Apri qui una fotomappa dei sentieri dell'alta Val Gerola

La seconda giornata della traversata (o la prima, se ne abbiamo solo due a disposizione: in tal caso partiamo dal Villaggio Pescegallo e saliamo per la pista sterrata al rifugio, proseguendo come qui di seguito descritto) inizia con il passaggio dalla signoria delle Tre Leghe, entro i cui confini si è snodata l’intera prima giornata, a quella di Venezia. Dobbiamo, infatti, risalire l'alpe, per raggiungere il passo di Salmurano (“buchéta de salmüràa”, denominato anche, dai bergamaschi, “pàs de selmürà”, a m. 2017), il cui incavo è già ben visibile sulla parte occidentale (destra) dell'ampia conca. Per farlo abbiamo due possibilità: seguire una traccia che sale al centro della conca, fino al punto di arrivo della sciovia, per poi piegare a destra e guadagnare il passo, oppure seguire un sentiero che corre lungo il fianco occidentale (di destra) della conca (la parte alta del “séntèr de salmüràa”, che sale all’alpe dalla Valle di Fenile), congiungendosi al primo in prossimità del valico. Salendo, potremo ammirare da vicino, alla nostra destra, la compatta compagine della Rocca di Pescegallo (o Denti della Vecchia, “ul filùn de la ròca” o “denc’ de la végia”, cinque torrioni il più alto dei quali è quotato m. 2125 e che vengono visti come un unico torrione da Gerola, chiamato anche “piz de la matìna” perché il sole vi sosta, appunto, la mattina).

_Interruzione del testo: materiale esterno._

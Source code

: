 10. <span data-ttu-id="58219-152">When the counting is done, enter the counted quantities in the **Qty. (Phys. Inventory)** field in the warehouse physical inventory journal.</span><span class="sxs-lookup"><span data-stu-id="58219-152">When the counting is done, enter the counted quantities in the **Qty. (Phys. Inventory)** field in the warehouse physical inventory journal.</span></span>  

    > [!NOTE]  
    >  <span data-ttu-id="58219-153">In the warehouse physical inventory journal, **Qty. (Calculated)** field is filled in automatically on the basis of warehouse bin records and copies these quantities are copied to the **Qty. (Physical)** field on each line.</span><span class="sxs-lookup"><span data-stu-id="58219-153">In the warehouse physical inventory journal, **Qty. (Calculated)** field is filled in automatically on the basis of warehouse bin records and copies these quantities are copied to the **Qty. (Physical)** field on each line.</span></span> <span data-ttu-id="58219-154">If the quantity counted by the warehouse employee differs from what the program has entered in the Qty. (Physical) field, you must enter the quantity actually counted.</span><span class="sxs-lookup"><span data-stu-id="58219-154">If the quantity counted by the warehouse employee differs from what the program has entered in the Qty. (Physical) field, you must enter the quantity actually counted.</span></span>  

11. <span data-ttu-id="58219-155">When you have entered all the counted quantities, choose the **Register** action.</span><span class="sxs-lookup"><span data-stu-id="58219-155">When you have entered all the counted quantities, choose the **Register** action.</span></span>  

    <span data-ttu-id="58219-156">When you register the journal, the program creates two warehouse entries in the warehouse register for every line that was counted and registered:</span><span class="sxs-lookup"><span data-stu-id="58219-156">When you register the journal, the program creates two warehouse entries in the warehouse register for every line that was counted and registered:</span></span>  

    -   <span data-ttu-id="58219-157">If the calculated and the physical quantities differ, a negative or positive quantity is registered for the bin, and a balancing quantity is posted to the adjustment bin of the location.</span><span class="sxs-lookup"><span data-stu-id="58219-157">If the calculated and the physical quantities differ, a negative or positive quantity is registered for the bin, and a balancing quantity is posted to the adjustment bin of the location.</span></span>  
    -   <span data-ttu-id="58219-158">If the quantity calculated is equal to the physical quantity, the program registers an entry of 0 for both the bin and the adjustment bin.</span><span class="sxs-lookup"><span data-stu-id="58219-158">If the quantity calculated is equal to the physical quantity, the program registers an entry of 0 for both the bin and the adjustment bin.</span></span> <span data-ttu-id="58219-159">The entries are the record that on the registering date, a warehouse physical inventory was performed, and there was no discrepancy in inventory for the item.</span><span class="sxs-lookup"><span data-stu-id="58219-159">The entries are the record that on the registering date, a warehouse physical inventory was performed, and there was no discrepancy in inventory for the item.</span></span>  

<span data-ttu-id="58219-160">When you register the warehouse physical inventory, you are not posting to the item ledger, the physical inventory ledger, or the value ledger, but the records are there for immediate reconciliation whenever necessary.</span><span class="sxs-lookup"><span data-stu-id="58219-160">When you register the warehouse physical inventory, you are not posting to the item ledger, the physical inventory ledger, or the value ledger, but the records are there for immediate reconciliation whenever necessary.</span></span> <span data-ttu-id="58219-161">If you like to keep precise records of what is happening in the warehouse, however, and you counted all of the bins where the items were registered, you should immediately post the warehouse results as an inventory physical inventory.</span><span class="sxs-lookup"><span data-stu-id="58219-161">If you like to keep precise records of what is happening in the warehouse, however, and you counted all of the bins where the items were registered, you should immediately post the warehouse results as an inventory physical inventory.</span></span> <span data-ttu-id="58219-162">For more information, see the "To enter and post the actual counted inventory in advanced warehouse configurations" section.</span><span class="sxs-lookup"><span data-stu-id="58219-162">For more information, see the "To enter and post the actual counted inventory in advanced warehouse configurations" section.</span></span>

In entrambi i casi ci ritroveremo di fronte alla graziosa statua della Madonnina, sul cui sfondo si disegnano in primo piano, verso nord, le più famose cime del gruppo del Masino-Disgrazia, vale a dire, da sinistra, i pizzi Badile, Cengalo e del Ferro, la cima di Zocca, la punta Allievi, la cima di Castello, la punta Rasica, i pizzi Torrone, il monte Sissone e, inconfondibile nella sua mole preminente, il monte Disgrazia. Sul lato opposto (meridionale) si apre di fronte ai nostri occhi, invece, la solitaria conca terminale dell'alta valle Salmurano, che, insieme alla valle dell'Inferno, confluisce nella valle di Ornica (Val Brembana, provincia di Bergamo).

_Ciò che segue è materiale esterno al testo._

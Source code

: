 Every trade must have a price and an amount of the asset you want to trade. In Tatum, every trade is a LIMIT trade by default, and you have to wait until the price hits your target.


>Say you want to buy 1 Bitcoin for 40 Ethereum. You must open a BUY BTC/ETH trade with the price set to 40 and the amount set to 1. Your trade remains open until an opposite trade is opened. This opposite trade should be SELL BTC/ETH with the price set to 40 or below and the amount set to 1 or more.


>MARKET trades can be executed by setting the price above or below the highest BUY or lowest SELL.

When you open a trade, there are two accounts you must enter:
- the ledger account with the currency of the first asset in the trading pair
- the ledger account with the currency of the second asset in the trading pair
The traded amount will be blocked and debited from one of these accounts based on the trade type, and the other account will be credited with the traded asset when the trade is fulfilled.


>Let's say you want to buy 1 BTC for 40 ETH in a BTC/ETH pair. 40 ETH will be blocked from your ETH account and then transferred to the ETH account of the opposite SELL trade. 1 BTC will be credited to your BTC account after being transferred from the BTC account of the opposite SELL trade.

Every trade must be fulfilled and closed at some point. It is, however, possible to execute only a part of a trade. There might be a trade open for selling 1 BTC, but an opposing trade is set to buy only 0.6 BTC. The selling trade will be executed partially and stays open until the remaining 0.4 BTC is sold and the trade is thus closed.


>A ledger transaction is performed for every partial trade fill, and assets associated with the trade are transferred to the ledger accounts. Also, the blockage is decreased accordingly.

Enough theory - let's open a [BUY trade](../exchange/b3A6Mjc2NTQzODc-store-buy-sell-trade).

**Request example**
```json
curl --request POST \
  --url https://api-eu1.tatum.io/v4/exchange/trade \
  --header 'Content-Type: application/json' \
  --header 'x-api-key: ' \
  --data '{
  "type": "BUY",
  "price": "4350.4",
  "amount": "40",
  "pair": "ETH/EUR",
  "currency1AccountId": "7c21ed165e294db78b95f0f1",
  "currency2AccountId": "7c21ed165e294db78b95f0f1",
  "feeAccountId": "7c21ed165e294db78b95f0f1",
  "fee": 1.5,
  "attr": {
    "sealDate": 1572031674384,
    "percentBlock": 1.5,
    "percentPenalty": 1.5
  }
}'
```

Lasciamo, ora, la signoria delle Tre Leghe ed incamminiamoci sui sentiero della Serenissima. Prendiamo a destra (ovest), seguendo il sentiero che, perdendo leggermente quota, punta al piede di un grande intaglio nella parete rocciosa, il canalino del
canalone dei Piazzotti ("canalìgn di piazzoc'"), percorso da un ruscello e piuttosto ripido. La risalita del canalino, che dal passo di Salmurano sembra decisamente inaccessibile, non è, in realtà, complicata, in quanto richiede solo qualche semplice passo di arrampicata (leggi: si devono utilizzare, in qualche passaggio, anche le mani) e va fatta seguendo il percorso dettato dai segnavia rosso-bianco-rossi. Giunti alla sommità del canalino, ci ritroviamo in un piccolo pianoro e, seguendo il sentiero, affrontiamo un ulteriore strappo, prima di guadagnare un secondo e ben più ampio pianoro roccioso, sul quale sono collocati il rifugio Benigni (m. 2282) ed il lago dei Piazzotti.
L'ampio pianoro è un piccolo gioiello nascosto nel cuore delle Orobie occidentali. Innanzitutto rappresenta un osservatorio straordinariamente suggestivo sul versante retico, soprattutto sulle cime del gruppo Masino-Disgrazia.
In particolare, partendo da sinistra distinguiamo l’affilata cima del monte Spluga o Cima del Calvo (m. 2967), posto all’incontro di Valle di Spluga, Val Ligoncio e Valle dei Ratti. Mentre la testata della Valle dell’Oro resta nascosta, vediamo buona parte di quella della Val Porcellizzo, partendo proprio dal pizzo Porcellizzo (il pèz, m. 3075), seguito dal passo Porcellizzo (m. 2950), che congiunge la valle omonima all’alta Val Codera. Ecco, poi, le più celebri cime della Val Porcellizzo: la punta Torelli (m. 3137) e la punta S. Anna (m. 3171) precedono il celeberrimo pizzo Badile (badì, m. 3308), cui fa da vassallo la punta Sertori (m. 3195).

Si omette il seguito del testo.